#### Aim of the task:
Keep only the lines from the top of the listing through the one with "concurrent asynchronous operations.", and reproduce them unaltered.

#### Dataset records:
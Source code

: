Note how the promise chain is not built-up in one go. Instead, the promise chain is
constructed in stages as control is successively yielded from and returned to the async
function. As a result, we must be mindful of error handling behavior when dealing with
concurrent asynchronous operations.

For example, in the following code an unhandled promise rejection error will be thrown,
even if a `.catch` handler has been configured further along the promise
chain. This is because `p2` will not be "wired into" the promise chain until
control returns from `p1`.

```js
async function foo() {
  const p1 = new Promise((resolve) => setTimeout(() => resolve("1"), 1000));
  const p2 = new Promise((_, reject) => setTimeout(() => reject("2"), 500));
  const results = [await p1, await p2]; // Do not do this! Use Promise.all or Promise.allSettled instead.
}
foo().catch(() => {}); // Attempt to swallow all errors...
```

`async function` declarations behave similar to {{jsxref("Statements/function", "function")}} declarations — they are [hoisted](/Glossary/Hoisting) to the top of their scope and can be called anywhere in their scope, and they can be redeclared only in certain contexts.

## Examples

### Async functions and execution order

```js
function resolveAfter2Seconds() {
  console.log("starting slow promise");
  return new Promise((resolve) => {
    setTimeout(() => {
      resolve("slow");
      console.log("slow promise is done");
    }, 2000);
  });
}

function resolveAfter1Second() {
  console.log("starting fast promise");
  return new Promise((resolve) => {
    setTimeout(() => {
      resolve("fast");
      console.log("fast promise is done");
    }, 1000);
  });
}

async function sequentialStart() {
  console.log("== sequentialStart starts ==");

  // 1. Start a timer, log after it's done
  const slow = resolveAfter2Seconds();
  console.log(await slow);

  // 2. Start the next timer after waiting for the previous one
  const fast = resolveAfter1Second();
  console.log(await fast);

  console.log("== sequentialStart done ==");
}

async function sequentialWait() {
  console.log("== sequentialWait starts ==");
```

#### Written solution:
Source code

:Note how the promise chain is not built-up in one go. Instead, the promise chain is
constructed in stages as control is successively yielded from and returned to the async
function. As a result, we must be mindful of error handling behavior when dealing with
concurrent asynchronous operations.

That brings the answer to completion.